Hacker News new | ask | show | jobs
Show HN: Turn native language audio into flashcards and shadowing practice (lingochunk.com)
24 points by alder 3 hours ago
Here is a tool I built initially for myself to help with my German and Greek language studies. It started as a hack for creating Anki cards from native language audio. It extracts the words, finds their base forms (lemmas) and groups the examples by the lemma. At some point I realised that I have a transcription with word level timestamps that opens a lot of other opportunities. So I added a mode to click the first and last word in the transcript and it starts looping with the right gap and repeat count.

Another feature I use a lot is selecting an audio fragment, sending a predefined prompt to an AI to "explain grammar" or "explain nuances of meaning" and I still experimenting with prompts.

And because shadowing is so easy I also use it as a player to improve my English pronunciation. (I am not a native English speaker.)

I made a quick video showing the workflow for creating Anki cards and shadowing: https://youtu.be/TaR58uuDBvU?si=o5aGLAi2S-BZ7Zy9

The app supports 15 input languages (Japanese and Chinese are the latest experimental additions), and more than 30 output languages.

I would really appreciate it if you could try it https://lingochunk.com/try. I know there are other tools with similar functionality but I created something that fits my workflow and it is fun to build.

Also I struggled to find public domain audio for the try page. I'd be grateful if anyone could point me to public domain sources (I used LibriVox, Wikimedia and FSI courses), or if you're a creator, let me feature some of your own recordings with credits and links.

7 comments

Very cool! I'm also learning Greek and it's amazing how many resources are becoming available.
I don't know what resolution or display you built this on, but a heads up the initial impression on my 4K monitor is that everything is incredibly tiny.
To be honest I haven't tested it on a 4K monitor yet, so I am not surprised. There are two controls above the transcript that change the font size and the line spacing, which should help a bit for now. Something to fix, thanks!
Very nice work. I'm going for a different thing, but my audio2anki tool [1] is about as streamlined as I could make it to turn a YouTube URL I want to learn into a stack of Anki flashcards, purely locally.
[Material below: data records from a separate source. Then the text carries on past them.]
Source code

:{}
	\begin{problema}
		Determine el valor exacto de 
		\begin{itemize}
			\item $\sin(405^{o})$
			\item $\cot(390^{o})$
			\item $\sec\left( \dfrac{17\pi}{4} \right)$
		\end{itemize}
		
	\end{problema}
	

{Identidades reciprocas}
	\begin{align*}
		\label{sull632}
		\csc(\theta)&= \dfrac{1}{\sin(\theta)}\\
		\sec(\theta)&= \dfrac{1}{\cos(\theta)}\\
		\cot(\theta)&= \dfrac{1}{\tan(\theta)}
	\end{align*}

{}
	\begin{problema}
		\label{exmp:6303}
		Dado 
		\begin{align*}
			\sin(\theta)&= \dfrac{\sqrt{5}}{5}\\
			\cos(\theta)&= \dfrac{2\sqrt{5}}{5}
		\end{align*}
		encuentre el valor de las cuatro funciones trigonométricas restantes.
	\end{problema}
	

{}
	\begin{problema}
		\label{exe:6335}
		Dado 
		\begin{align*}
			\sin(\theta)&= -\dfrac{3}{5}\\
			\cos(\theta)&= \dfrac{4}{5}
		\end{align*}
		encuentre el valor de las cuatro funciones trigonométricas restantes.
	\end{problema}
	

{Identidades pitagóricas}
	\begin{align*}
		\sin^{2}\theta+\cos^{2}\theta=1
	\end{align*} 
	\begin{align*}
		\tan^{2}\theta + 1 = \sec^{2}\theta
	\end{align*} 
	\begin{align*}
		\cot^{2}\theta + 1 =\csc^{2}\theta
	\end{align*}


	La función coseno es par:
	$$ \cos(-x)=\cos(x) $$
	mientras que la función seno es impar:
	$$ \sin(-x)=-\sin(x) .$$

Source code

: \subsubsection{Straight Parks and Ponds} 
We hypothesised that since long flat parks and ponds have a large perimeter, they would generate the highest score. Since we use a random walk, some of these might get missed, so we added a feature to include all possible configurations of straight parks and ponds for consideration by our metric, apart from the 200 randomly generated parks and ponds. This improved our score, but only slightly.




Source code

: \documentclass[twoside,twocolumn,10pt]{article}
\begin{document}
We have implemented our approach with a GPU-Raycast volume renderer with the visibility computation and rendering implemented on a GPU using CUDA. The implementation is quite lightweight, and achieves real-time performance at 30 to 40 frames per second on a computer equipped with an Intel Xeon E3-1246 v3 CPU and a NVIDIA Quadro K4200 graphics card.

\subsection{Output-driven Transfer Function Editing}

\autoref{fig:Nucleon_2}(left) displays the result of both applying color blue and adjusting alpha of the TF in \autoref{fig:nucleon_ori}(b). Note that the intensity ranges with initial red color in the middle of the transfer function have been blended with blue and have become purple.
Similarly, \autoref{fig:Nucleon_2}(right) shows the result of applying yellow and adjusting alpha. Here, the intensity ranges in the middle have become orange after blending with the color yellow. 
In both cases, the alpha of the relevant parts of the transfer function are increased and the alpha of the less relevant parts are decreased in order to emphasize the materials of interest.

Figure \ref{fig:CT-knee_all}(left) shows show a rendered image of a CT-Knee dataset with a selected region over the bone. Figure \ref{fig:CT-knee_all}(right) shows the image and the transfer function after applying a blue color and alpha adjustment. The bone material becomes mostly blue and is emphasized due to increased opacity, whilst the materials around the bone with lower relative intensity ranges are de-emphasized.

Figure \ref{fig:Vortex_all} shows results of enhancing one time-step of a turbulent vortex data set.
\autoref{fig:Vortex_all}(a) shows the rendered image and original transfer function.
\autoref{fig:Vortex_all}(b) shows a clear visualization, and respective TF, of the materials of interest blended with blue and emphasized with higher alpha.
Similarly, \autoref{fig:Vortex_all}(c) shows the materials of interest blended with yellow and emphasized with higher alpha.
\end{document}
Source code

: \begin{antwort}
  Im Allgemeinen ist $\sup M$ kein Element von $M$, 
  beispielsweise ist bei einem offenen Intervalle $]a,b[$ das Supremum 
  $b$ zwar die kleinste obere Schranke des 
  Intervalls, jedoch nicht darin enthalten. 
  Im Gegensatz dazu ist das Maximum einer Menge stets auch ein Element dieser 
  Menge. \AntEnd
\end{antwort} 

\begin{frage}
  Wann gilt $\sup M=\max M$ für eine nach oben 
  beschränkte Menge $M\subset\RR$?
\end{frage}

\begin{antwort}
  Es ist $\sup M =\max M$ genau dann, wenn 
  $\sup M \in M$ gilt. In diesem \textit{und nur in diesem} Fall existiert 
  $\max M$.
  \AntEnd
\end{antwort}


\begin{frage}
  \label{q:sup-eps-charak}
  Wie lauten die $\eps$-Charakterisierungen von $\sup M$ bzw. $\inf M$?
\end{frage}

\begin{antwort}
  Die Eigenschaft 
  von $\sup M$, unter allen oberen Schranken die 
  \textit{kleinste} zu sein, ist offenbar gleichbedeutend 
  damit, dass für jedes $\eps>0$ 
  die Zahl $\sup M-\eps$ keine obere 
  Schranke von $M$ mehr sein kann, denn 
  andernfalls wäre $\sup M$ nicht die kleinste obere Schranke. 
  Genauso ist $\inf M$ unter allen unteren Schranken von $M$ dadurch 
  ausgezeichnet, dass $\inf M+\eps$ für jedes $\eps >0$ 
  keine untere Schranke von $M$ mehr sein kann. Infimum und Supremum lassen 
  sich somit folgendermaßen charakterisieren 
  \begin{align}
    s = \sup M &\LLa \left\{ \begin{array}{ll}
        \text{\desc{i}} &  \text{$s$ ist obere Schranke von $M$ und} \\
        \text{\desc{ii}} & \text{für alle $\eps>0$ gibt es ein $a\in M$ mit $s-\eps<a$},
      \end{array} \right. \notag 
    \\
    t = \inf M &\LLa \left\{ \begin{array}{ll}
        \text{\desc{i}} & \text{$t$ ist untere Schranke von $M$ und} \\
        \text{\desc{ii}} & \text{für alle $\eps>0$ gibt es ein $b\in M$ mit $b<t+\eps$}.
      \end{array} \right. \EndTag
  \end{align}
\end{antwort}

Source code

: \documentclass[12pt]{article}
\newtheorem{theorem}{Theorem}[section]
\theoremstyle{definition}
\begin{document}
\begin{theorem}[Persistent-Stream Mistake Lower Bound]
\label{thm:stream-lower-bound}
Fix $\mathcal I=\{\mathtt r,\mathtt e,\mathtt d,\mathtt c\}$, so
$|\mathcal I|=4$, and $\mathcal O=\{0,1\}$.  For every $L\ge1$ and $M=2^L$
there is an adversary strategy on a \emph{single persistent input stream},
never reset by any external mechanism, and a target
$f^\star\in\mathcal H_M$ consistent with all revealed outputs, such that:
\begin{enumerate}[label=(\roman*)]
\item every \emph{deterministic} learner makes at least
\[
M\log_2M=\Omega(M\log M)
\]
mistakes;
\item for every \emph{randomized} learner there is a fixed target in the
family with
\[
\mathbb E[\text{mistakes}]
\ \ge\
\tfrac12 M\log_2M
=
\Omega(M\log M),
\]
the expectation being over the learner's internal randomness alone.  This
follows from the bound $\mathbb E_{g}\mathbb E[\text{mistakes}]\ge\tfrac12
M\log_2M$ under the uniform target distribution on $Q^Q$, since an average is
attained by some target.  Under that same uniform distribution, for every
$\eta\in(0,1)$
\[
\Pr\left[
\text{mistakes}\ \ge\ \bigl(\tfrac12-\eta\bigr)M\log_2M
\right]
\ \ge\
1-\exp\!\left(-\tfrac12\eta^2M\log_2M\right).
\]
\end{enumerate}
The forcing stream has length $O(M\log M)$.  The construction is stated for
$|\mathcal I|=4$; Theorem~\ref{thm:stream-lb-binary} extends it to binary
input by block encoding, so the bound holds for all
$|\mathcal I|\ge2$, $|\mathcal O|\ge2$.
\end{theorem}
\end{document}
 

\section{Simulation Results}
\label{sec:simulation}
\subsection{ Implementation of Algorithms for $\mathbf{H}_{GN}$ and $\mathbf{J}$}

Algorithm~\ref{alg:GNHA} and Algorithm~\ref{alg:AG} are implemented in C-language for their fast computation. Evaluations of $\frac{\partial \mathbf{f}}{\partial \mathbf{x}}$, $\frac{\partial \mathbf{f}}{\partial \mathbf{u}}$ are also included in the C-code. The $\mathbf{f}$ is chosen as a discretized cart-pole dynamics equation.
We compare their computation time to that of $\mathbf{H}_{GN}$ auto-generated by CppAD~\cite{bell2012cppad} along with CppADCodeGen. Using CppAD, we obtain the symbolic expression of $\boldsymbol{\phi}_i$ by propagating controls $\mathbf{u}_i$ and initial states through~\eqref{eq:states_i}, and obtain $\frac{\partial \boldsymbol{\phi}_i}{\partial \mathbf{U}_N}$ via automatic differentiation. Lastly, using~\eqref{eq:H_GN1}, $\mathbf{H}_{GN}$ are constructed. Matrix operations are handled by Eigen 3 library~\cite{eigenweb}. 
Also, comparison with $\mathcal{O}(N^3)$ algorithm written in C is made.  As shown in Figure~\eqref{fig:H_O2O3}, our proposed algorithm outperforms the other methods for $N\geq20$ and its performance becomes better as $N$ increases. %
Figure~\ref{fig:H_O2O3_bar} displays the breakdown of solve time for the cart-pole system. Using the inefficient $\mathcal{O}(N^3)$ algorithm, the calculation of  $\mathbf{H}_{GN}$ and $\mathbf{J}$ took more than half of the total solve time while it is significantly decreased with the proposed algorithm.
[1]: https://github.com/hiAndrewQuinn/audio2anki

What are you doing for Chinese word segmentation/pinyin?
Just tried it with an unsupported language and it still worked I set it to Chinese and inputted the audio. Still got correct results.
Is it possible to add traditional characters for mandarin?

Also the pinyin for 誰/谁 is coming through as shuí, whilst this character has two pronounciations, I believe shéi is the more common one.

Thanks! Chinese and Japanese as source languages are still experimental, I did my best to support them but I have to rely on people who actually know the language and this kind of feedback is really useful. I'll look into adding traditional characters and fixing the pinyin.
This is awesome! I’ll be lurking for new data sources. I’m working on a self-hosted language app more focused around cloze and sentence mining into Anki. I love seeing more stuff happening in this space
Thanks! I am glad you like it! I essentially mine the source audio, and all examples have cloze style gaps (blurring, in my case) that are revealed on the back of the card. I also beep the word in the sentence when you try to play it on the front card in built-in SRS system. Unfortunately that is not implemented in the Anki export, but it is technically possible.